National Academy of Public Administration (2000, 11) standing Panel on Social Equity in Governance has defined social equity as “the fair, just and equitable management of all institutions serving the public directly or by contract, and the fair and equitable distribution of public service, and implementation of public policy and the commitment to promote fairness, justice and equity in the formation of public policy.”
Gooden and Portillo state that “the role of social equity in the proceedings of the Minnowbrook III conference was more aligned with its role during the second conference in 1988. Although social equity was self identified as discussion topic by participants at the start of conference proceedings, only out of total 56 attendees actively participated in group discussions on social equity”. This modest level of interest can be optimistically viewed as evidence of great advances that have been made in instilling the concern for social equity as an accepted core value and concern with in the field, but as those who participated in the working group on social equity pointed out during the conference, the field should not be so quick to assume that the advances that have been made are sufficient enough for the field to rest on its laurds.”
They were true in the sense as the research in public administration and policy revealed “substantial ethnic and gender based disparities in areas such as housing health care, employment, criminal justice and education.” Therefore, “time for renewed focus on social equity in both the practice and study of public administration” has been felt by Gooden and Portillo.
It is believed that three factors, namely: the need for conceptual clarity of the term social equity; the need for increased attention to social equity in the public administration curriculum; and the need for increased further methodological development in social equity research is essential required for instilling.
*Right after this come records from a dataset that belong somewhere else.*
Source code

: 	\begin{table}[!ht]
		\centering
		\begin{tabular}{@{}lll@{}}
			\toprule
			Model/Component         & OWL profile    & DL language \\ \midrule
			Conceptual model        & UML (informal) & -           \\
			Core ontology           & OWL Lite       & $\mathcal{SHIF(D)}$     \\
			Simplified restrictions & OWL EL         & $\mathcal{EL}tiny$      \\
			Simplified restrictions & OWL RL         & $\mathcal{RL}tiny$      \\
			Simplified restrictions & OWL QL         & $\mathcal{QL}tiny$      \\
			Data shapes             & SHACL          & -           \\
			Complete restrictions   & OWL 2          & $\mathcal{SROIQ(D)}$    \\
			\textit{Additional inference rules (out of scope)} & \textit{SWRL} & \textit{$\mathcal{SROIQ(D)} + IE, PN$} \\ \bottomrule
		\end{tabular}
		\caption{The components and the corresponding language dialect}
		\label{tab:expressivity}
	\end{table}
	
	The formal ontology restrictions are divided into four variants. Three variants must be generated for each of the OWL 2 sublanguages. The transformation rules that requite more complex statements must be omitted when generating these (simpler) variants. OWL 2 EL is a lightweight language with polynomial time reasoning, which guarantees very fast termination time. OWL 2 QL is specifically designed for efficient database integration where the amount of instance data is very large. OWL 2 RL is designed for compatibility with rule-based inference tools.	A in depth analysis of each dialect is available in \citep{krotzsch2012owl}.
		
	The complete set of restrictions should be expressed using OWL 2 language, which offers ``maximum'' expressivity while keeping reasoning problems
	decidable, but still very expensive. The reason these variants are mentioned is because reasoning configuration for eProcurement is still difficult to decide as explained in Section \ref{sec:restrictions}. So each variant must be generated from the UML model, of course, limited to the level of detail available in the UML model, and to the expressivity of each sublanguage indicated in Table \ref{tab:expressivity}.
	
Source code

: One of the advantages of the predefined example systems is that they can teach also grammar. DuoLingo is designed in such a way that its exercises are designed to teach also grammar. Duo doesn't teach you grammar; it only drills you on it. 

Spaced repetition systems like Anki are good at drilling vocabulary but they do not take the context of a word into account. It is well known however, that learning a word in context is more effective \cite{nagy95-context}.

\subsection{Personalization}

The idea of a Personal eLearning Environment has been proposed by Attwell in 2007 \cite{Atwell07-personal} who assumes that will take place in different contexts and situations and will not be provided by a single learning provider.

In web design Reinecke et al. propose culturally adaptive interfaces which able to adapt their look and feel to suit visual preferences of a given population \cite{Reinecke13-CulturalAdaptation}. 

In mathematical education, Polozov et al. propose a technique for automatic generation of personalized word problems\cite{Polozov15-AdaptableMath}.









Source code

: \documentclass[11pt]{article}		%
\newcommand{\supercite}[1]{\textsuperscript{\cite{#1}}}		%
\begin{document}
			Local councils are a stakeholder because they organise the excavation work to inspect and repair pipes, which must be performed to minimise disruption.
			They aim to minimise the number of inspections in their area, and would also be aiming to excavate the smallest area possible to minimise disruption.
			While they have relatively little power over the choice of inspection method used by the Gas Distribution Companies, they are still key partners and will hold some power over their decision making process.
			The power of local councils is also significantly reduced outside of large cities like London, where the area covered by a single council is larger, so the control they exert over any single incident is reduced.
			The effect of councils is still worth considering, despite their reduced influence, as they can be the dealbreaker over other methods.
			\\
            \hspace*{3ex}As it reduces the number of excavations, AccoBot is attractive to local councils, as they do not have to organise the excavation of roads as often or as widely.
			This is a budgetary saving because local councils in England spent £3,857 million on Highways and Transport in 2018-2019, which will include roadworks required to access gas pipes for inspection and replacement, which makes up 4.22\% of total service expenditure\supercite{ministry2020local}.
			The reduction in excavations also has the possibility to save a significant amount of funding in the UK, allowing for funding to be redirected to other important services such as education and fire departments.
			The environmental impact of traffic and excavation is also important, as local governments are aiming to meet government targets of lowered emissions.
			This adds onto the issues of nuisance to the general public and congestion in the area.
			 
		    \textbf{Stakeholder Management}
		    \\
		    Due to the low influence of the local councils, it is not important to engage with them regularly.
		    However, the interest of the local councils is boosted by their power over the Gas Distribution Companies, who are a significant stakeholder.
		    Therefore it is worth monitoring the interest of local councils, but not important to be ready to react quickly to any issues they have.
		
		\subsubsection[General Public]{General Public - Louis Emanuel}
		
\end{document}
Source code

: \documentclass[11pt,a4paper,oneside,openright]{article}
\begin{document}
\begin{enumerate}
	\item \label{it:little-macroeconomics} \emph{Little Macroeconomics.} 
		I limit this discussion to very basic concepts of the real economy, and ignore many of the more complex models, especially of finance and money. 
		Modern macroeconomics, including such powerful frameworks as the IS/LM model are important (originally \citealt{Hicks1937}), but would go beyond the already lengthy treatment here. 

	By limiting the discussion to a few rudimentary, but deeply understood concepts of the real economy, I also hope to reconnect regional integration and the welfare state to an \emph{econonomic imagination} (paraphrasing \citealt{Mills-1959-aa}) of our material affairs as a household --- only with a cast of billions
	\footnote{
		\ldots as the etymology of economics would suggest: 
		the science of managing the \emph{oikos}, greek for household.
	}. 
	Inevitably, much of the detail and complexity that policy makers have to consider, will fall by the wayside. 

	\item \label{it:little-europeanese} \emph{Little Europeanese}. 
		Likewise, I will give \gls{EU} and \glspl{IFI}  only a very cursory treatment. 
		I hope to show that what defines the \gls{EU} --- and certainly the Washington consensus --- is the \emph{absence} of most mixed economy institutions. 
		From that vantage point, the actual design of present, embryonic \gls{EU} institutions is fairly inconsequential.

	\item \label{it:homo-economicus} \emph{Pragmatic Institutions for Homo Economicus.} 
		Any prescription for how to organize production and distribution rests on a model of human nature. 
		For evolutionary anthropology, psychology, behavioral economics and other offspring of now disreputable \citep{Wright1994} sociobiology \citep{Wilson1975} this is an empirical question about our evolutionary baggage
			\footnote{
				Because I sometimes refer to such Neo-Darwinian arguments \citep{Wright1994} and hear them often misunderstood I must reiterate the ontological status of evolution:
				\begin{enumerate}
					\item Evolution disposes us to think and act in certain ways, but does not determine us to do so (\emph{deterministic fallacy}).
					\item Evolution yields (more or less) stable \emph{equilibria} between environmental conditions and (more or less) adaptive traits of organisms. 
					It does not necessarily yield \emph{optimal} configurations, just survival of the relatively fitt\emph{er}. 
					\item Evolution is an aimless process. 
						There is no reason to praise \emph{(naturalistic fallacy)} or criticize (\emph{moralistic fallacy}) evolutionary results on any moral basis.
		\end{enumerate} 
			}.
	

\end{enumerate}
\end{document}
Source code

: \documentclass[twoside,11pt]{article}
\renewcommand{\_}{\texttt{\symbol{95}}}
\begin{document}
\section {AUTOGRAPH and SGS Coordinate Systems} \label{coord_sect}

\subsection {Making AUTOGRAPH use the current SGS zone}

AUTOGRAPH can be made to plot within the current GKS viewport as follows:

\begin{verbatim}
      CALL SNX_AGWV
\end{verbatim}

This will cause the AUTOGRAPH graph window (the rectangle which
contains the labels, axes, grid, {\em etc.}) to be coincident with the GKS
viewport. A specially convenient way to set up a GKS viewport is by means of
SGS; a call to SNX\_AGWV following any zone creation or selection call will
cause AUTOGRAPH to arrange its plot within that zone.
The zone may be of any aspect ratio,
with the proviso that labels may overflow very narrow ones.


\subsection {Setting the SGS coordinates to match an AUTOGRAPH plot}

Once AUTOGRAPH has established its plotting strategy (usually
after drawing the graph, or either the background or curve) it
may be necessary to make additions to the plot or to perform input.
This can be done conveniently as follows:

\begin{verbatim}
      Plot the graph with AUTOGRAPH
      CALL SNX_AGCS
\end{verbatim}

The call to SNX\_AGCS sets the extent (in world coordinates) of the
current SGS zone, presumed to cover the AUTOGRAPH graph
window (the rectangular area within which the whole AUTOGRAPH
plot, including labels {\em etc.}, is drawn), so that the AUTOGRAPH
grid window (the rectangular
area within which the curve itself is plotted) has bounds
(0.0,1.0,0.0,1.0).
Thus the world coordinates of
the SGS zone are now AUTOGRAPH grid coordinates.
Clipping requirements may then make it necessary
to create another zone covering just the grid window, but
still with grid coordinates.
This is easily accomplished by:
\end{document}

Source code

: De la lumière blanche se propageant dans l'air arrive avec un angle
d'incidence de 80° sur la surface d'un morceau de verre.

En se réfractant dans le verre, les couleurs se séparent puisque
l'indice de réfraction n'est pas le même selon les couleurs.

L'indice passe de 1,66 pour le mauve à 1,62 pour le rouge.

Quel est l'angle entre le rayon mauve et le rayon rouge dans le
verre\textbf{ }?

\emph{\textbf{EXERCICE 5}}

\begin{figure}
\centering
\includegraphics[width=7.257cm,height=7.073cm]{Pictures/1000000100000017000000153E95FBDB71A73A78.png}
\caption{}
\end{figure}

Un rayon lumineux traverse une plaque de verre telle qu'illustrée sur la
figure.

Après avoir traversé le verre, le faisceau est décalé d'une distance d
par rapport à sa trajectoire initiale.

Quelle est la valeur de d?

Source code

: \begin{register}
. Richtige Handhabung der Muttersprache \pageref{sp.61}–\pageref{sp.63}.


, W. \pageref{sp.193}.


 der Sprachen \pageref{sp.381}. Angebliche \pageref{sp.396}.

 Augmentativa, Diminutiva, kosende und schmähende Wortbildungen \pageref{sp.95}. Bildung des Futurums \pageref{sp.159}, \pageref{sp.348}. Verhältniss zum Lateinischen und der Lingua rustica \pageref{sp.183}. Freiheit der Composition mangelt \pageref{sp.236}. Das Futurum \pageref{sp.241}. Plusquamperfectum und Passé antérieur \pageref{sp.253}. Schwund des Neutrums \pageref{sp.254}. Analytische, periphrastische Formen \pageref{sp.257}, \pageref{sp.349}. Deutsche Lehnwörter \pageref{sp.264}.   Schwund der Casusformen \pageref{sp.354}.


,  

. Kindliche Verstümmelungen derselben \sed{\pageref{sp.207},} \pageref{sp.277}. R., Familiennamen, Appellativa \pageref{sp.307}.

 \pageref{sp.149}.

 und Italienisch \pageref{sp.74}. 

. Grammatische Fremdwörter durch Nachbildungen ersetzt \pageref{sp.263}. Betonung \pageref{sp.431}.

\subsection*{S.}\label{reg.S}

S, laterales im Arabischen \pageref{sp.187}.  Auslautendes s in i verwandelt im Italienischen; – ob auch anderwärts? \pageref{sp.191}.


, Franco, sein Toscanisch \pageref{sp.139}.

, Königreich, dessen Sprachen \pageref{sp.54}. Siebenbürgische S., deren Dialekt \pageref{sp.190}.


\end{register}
It is argued by David W. Pitts that “improving social equity will require us to ask difficult empirical questions” as “some programs and policies simply preserve the states quo, whereas others will make social equities even work”. Hence “Policy makers cannot begin to repair these unsuccessful programmes unless we invest in the empirical research that is required to understand what work.” Therefore, “more informed suggestions” in order to accomplish social equity is emphasized.
Lastly, the scholars come out with a definition of public administration and defined it as “a socially embedded process of collection relationships, dialogue and action that promotes human flourishing for all”. But, the definition could not attend the issues like bureaucratic and democratic ethos, public interest and public value theory, public conflicts, capacity of electoral institutions. In other words, the definition is unable to connect citizens and government.
The Minnowbrook deliberations were summarized by Mathew Crenson in the following words: “Well it might be useful to try to sum up this under two general headings: First, are there any common themes under all this smoke of discussion reported to us; and second are they new?” First, I think there are common themes: Almost every group arrived at the conclusion that there ought to be greater emphasis upon normative concerns in Public administration, whether it should be value neutral or somewhat committed to policies or the value neutrality. That leads to the next question: what sorts of organizations must there be in order for change to be facilitated? Which leads to: what things should organizations respond to in changing, namely, the environment? Others seem to put greater emphasis upon environmental factors, consequences for the environment of things in the organization of administration. The question is, of course, whether there is agreement on all these things, and if there is, whether that is new.